Eccertochessì eccertopurecanno'

Da Repubblica
http://www.repubblica.it/politica/2012/11/19/news/report_fa_luce_sui_rimborsi_ai_gruppi_parlamentari-46978472/

Vi segnalo l'imperdibile passaggio:
"un gruppo parlamentare ha in organico una folta schiera di personale che gravano sul bilancio del gruppo e percepiscono un'indennità che è qualificata come rimborso, e non come compenso, restando quindi esenta da tasse. L'indennità dei capigruppo inoltre ha un valore del tutto discrezionale, e non viene reso pubblico"

venerdì 16 novembre 2012

10 cose da fare a Roma se lavori in Parlamento...

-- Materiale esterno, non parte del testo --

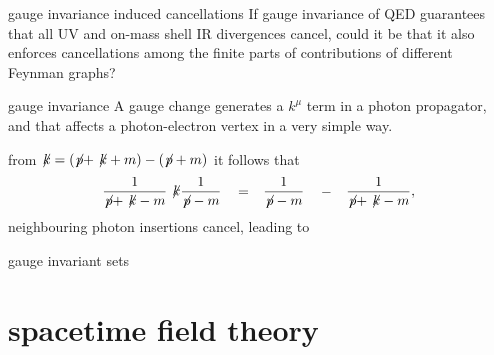 \begin{frame}{gauge invariance induced cancellations}
If gauge invariance of QED guarantees that all UV and on-mass shell IR
divergences cancel, could it be that it also enforces cancellations among
the finite parts of contributions of different Feynman graphs?
\end{frame}

\begin{frame}{gauge invariance}
A gauge change generates a $k^\mu$ term in a photon propagator,
 and that affects a photon-electron vertex in a very simple way.

\medskip
from \(
\not\!{k} = (\not\!{p}+\not\!{k}+m) - (\not\!{p}+m)
\)
it follows that
\begin{align}
  \begin{tabular}{ccccc}
$\!{\begin{aligned}\frac{1}{\not\!{p}+\not\!{k}-m}\not\!{k}\frac{1}{\not\!{p}-m}\end{aligned}}$ &
$=$ &    $\!{\begin{aligned}\frac{1}{\not\!{p}-m}\end{aligned}}$ &
$-$ &    $\!{\begin{aligned}\frac{1}{\not\!{p}+\not\!{k}-m},\end{aligned}}$
  \end{tabular}
  \nnu %
\end{align}
neighbouring photon insertions cancel, leading to

\vfill\hfill \textcolor{blue!90!black}{gauge invariant sets}
\end{frame}

\section[spacetime field theory]
 {spacetime field theory}
\label{spacetimeFT}

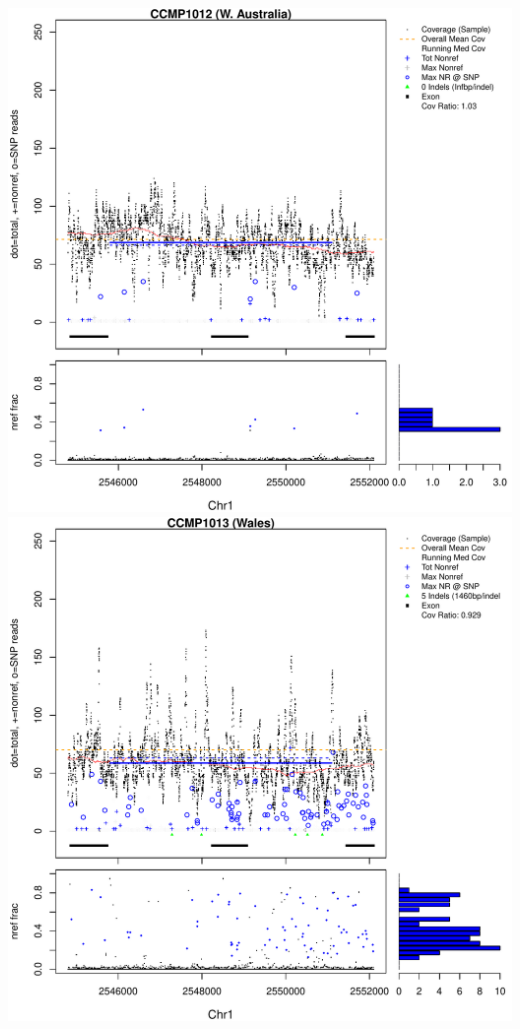 \documentclass{article}\usepackage[]{graphicx}\usepackage[]{color}
\makeatletter
\def\maxwidth{ %
  \ifdim\Gin@nat@width>\linewidth
    \linewidth
  \else
    \Gin@nat@width
  \fi
}
\newenvironment{knitrout}{}{} %
\makeatother
\begin{document}
\begin{knitrout}
{\includegraphics[width=\maxwidth]{figs-knitr/unnamed-chunk-49-3} 
\includegraphics[width=\maxwidth]{figs-knitr/unnamed-chunk-49-4} 
}
\end{knitrout}
\end{document}
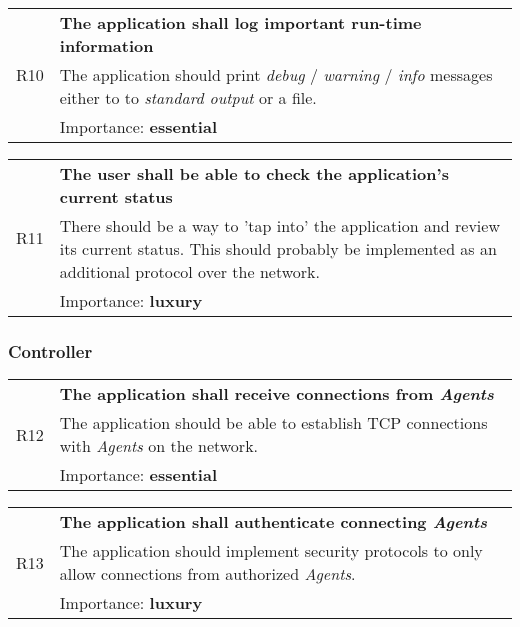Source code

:             \vspace{0.5cm}
            \noindent
            \begin{tabular}{ p{0.7cm}|p{14.5cm} }
                \multirow{3}{*}{R10} & \textbf{The application shall log important run-time information}\\
                \cline{2-2}
                & The application should print \textit{debug} / \textit{warning} / \textit{info} messages either to to \textit{standard output} or a file.\\
                \cline{2-2}
                & Importance: \textbf{essential}
            \end{tabular}

            \vspace{0.5cm}
            \noindent
            \begin{tabular}{ p{0.7cm}|p{14.5cm} }
                \multirow{3}{*}{R11} & \textbf{The user shall be able to check the application's current status}\\
                \cline{2-2}
                & There should be a way to 'tap into' the application and review its current status. This should probably be implemented as an additional protocol over the network.\\
                \cline{2-2}
                & Importance: \textbf{luxury}
            \end{tabular}


        \subsubsection{Controller}
            \begin{tabular}{ p{0.7cm}|p{14.5cm} }
                \multirow{3}{*}{R12} & \textbf{The application shall receive connections from \textit{Agents}}\\
                \cline{2-2}
                & The application should be able to establish TCP connections with \textit{Agents} on the network.\\
                \cline{2-2}
                & Importance: \textbf{essential}
            \end{tabular}

            \vspace{0.5cm}
            \noindent
            \begin{tabular}{ p{0.7cm}|p{14.5cm} }
                \multirow{3}{*}{R13} & \textbf{The application shall authenticate connecting \textit{Agents}}\\
                \cline{2-2}
                & The application should implement security protocols to only allow connections from authorized \textit{Agents}.\\
                \cline{2-2}
                & Importance: \textbf{luxury}
            \end{tabular}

...hai finito di lavorare alle 6 del mattino dopo 18 ore ininterrotte e tra 90 minuti devi tornare in ufficio perché è già domani.
1) Fare colazione a Piazza San Lorenzo, davanti alla Chiesa dedicata al medesimo Santo, e guardare i più fortunati andare a fare jogging in una Roma deserta ed incantata;
2) Prendere un autobus fin su, su, in cima alla scalinata di Trinità dei Monti e tornare in ufficio a piedi ciondolando davanti alle vetrine dei negozi ancora chiusi;
3) Un caffè in Galleria Sordi, ma sarebbe uno dei primi;
4) Arrivare al Pincio e vedere i tetti di Roma inondati dalle prime luci del giorno;
5) Arrivare all'Isola Tiberina a vedere il livello di piena del Tevere e fare battute coi colleghi sulla destinazione delle pantegane fuggite alle acque;
6) Andare a mangiare i cornetti caldi al forno;
7) Andare a mangiare la pizza da Roscioli;
8) Andare a prendere il cappuccino al bar di Via Arenula;
9) Visto che a quell'ora a Roma in realtà non c'è un accidente da fare andaresene in giro con i colleghi chiacchierando e facendo baccano;
10) Pensare a quanto sono simpatici i giornalisti quando scrivono, in bella forma, che in fondo tu non fai un piffero di utile e sei strapagato.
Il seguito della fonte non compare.